Aslında ne oldu?
Gazetecinin sadece "Gazetecilik" yapması gerektiğini söyler dururum yıllardır.. Bu benim uydurduğum bir mecburiyet değil, mesleğin gerek ve gerçeklerinin mecburiyeti.. Ekranda izleyicilere, gazetede okurlara hep dürüst oldum.. Söylemediğim şeyler oldu şüphesiz ama hiç yalan söylemedim.. Hayatımın ve mesleğimin 16 yılı, Türkiye için beka sorunu olarak gördüğüm bir anlayışla mücadeleyle geçti.. 49 yaşındaki bir gazeteci için hayatının 3'te 1'i, meslek hayatının da yarısından fazlası demek bu.. Bu süre içinde sırça köşklerde de oturdum, kiramı ödeyemediğim günler de oldu.. İktidarın burnunun dibindeyken ve kabinenin yarısı ile evde misafir edebilecek kadar yakından, Allah şahit, şahsi ikbalim ile ilgili en küçük bir kalem oynatmadım, söz söylemedim.. Doğru bulmadığım işler olduğunda da, milyonlarca vatandaşımızın 'Saltanat' gibi görebileceği imkanları elimin tersiyle itip, bir sonraki ay kira gerçeğimle yüz yüze kaldım.. Meslektaşlarımın "Sen var ya, kafayı kullansaydın" diye başlayan cümleleri hiç eksik olmadı hayatımdan.. Sadece onların değil, en yakın çevremin de.. Ama bu bir fıtrat meselesi.. Bu kadar imkan varken, değerler üzerinden yaşamaya çalıştığım için, ya benim bir tahtam eksik ya da fıtratta yok kardeşim, ben ne yapayım..
Bu özeti niye yaptım?
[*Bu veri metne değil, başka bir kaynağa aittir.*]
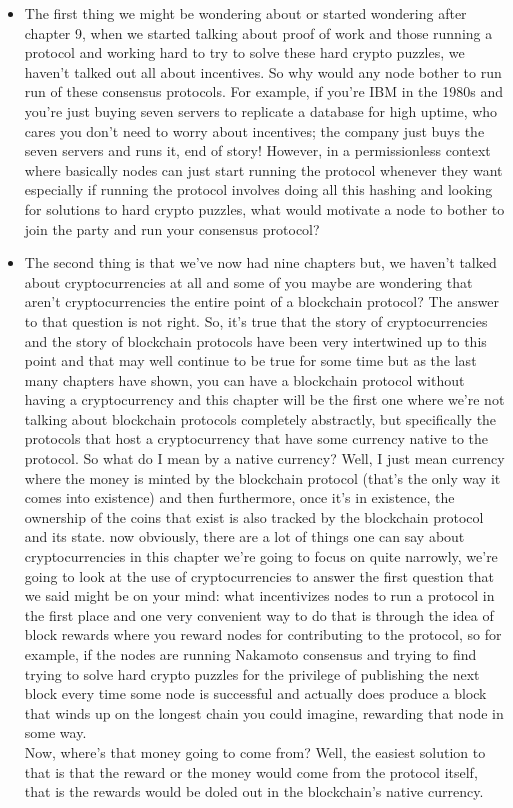 \begin{itemize}
  \item The first thing we might be wondering about or started wondering after chapter 9,
when we started talking about proof of
work and those running a protocol and working hard to try to solve these
hard crypto puzzles, we
haven't talked out all about incentives.
So why would any node bother to run
run of these consensus protocols. For example, if you're IBM in the 1980s and
you're just buying seven servers to replicate a database for high uptime,
who cares you don't need to worry about
incentives; the company just buys
the seven servers and runs it, end of
story! However, in a permissionless context
where basically nodes can just
start running the protocol
whenever they want especially if running
the protocol involves doing all
this hashing and looking for
solutions to hard crypto puzzles, what
would motivate a node to bother
to join the party and run your 
consensus protocol?
  \item The second thing is that
we've now had nine chapters but, we haven't
talked about
cryptocurrencies at all
and some of you maybe are wondering that
aren't cryptocurrencies the entire point
of a blockchain protocol? The answer
to that question is not right. So,
it's true that the story of
cryptocurrencies and the story of
blockchain protocols have been very
intertwined up to this point and that
may well continue to be true for some
time but as the last many
chapters have shown, you can have a
blockchain protocol without having a
cryptocurrency
and this chapter will be the first one
where we're not talking
about blockchain protocols completely
abstractly, but specifically the
protocols that host a cryptocurrency
that have some currency native to the
protocol.
So what do I mean by a native currency?
Well, I just mean currency where
the money is minted by the blockchain
protocol (that's the only way it
comes into existence) and then
furthermore, once it's in existence, the ownership of the coins that exist
is also tracked by the blockchain
protocol and its state.
now obviously, there are a lot of things
one can say about cryptocurrencies in
this chapter we're going to focus on quite
narrowly, we're going to look at the use
of cryptocurrencies to answer the
first question that we said might
be on your mind: what
incentivizes nodes to run a
protocol in the first place and one very
convenient way to do that is through the
idea of block rewards where you
reward nodes for contributing to the
protocol, so for example, if the nodes are
running Nakamoto consensus and
trying to find trying to solve hard
crypto puzzles for the privilege of publishing the next block every time
some node is successful and actually
does produce a block that winds up on
the longest chain you could imagine,
rewarding that node in some way.\\

Now, where's that money going to come from?
Well, the easiest solution
to that is that the reward or the money would come from the
protocol itself, that is the rewards
would be doled out in the blockchain's
native currency.\\
\end{itemize}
Bilen bilir ama bilmeyen de not düşsün diye.. Çünkü, az önce de dediğim gibi, izleyiciye, okura söylemediğim şeyler oldu ama yalan söylemedim.. Bazı anlarda tebessümle yumurtladığım beyaz yalanları saymazsanız..
**
Türkiye Pazar günü seçimini yaptı.. İşte ben de bu konudaki görüşlerimin şimdilik bir bölümünü paylaşacağımdan, öncelikle samimiyetimi not düşerek girmek istedim..
Başta dedim ki, gazeteci yalnızca gazetecilik yapmalıdır.. Hayatımda ilk kez, inandığım bu kuralı çiğnedim.. Çiğnedim ama bu arızalı bir durum değildi.. Çünkü, "Ülkem ve milletim için doğru ve güzel şeyler yapabileceğine inandığım bir yürüyüşe, kendi alanımda bir katkım olabilir mi?" sorusuyla başladı her şey..
Sonuçta malumunuz, İYİ Parti Genel Başkanı Meral Akşener'in Basın Danışmanlığı görevini üstlendim.. Devasa bir medya duvarı ile aylarca mücadele ettim.. Ve emin olun ve meslektaşlarım şahittir ki, kitap olabilecek bir mücadeleydi.. Kimi görüşmelerde, kimi konuşmalarda, kendince minik birer operasyon olan kimi girişimlerde kendimi tanıyamadığım anlar oldu.. Hepsinde tesellim, "İyi ve güzel bir amaç uğruna yapıyorsun Murat", cümlesi oldu..
O devasa duvarı aşabilmek için bazen taklalar attım, bazen kavgalar ettim, Meral Hanımın deyimiyle 'Bazen çalıyı dolaştım..'
Ama yol boyunca, "Mesleğimle, aldığım sorumluluk ve görev arasında sıkıştım." Bu negatif bir durum değil, hayata doğrular ve değerler açısından bakan bir kardeşinizin kendi içinde yaşadığı med-cezirdi..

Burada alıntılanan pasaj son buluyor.